Databus vs. database – knowledge for IIoT developers
The Industrial Internet of Things (IIoT) is full of confusing terms. That’s unavoidable; despite its reuse of familiar concepts in computing and systems, the IIoT is a fundamental change in the way things work. Fundamental changes require fundamentally new concepts. One of the most important is the concept of a 'databus'. Author: Stan Schneider, CEO, Real-Time Innovations (RTI)
The soon-to-be-released IIC reference architecture version 2 contains a pattern called the 'layered databus' pattern. I can’t say much more now about the IIC release, but going through the documentation process has been great for driving crisp definitions. A databus is a data-centric information-sharing technology that implements a virtual, global data space. Software applications read and update entries in a global data space. Updates are shared between applications via a publish-subscribe communications mechanism. Key characteristics of a databus are: the participants/applications directly interface with the data, the infrastructure understands, and can therefore selectively filter the data, and the infrastructure imposes rules and guarantees of Quality of Service (QoS) parameters such as rate, reliability, and security of data flow. Both databases and databuses are, after all, data science concepts.
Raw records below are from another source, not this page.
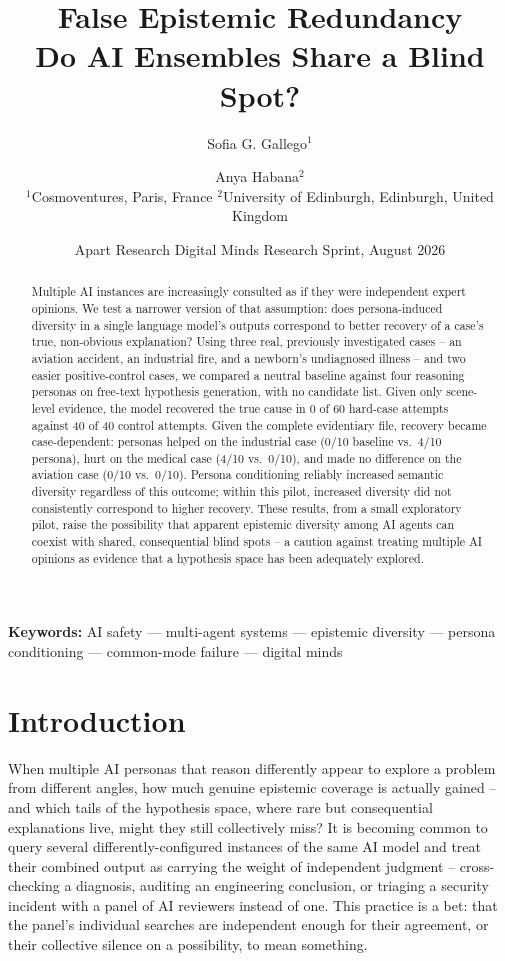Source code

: \documentclass[11pt]{article}
\title{\textbf{False Epistemic Redundancy}\\
\large Do AI Ensembles Share a Blind Spot?}
\author{
Sofia G. Gallego$^{1}$ \and Anya Habana$^{2}$ \\[4pt]
\normalsize $^1$Cosmoventures, Paris, France \quad $^2$University of Edinburgh, Edinburgh, United Kingdom
}
\date{Apart Research Digital Minds Research Sprint, August 2026}
\begin{document}
\maketitle

\begin{abstract}
Multiple AI instances are increasingly consulted as if they were independent
expert opinions. We test a narrower version of that assumption: does
persona-induced diversity in a single language model's outputs correspond to
better recovery of a case's true, non-obvious explanation? Using three real,
previously investigated cases -- an aviation accident, an industrial fire,
and a newborn's undiagnosed illness -- and two easier positive-control
cases, we compared a neutral baseline against four reasoning personas on
free-text hypothesis generation, with no candidate list. Given only
scene-level evidence, the model recovered the true cause in 0 of 60
hard-case attempts against 40 of 40 control attempts. Given the complete
evidentiary file, recovery became case-dependent: personas helped on the
industrial case (0/10 baseline vs.\ 4/10 persona), hurt on the medical case
(4/10 vs.\ 0/10), and made no difference on the aviation case (0/10 vs.\
0/10). Persona conditioning reliably increased semantic diversity regardless
of this outcome; within this pilot, increased diversity did not consistently
correspond to higher recovery. These results, from a small exploratory
pilot, raise the possibility that apparent epistemic diversity among AI
agents can coexist with shared, consequential blind spots -- a caution
against treating multiple AI opinions as evidence that a hypothesis space
has been adequately explored.
\end{abstract}

\noindent\textbf{Keywords:} AI safety --- multi-agent systems --- epistemic diversity --- persona conditioning --- common-mode failure --- digital minds

\section{Introduction}

When multiple AI personas that reason differently appear to explore a
problem from different angles, how much genuine epistemic coverage is
actually gained -- and which tails of the hypothesis space, where rare but
consequential explanations live, might they still collectively miss? It is
becoming common to query several differently-configured instances of the
same AI model and treat their combined output as carrying the weight of
independent judgment -- cross-checking a diagnosis, auditing an
engineering conclusion, or triaging a security incident with a panel of AI
reviewers instead of one. This practice is a bet: that the panel's
individual searches are independent enough for their agreement, or their
collective silence on a possibility, to mean something.
\end{document}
Real-Time Innovations answers the four most common questions.
How is a databus different from a database (of any kind)?
A database implements data-centric storage. It saves old information that you can later search by relating properties of the stored data. A databus implements data-centric interaction. It manages future information by letting you filter by properties of the incoming data. Data centricity can be defined by these properties: The interface is the data. There are no artificial wrappers or blockers to that interface like messages, or objects, or files, or access patterns. The infrastructure understands that data. This enables filtering/searching, tools and selectivity. It decouples applications from the data and thereby removes much of the complexity from the applications. The system manages the data and imposes rules on how applications exchange data. This provides a notion of 'truth'. It enables data lifetimes, data model matching and CRUD interfaces.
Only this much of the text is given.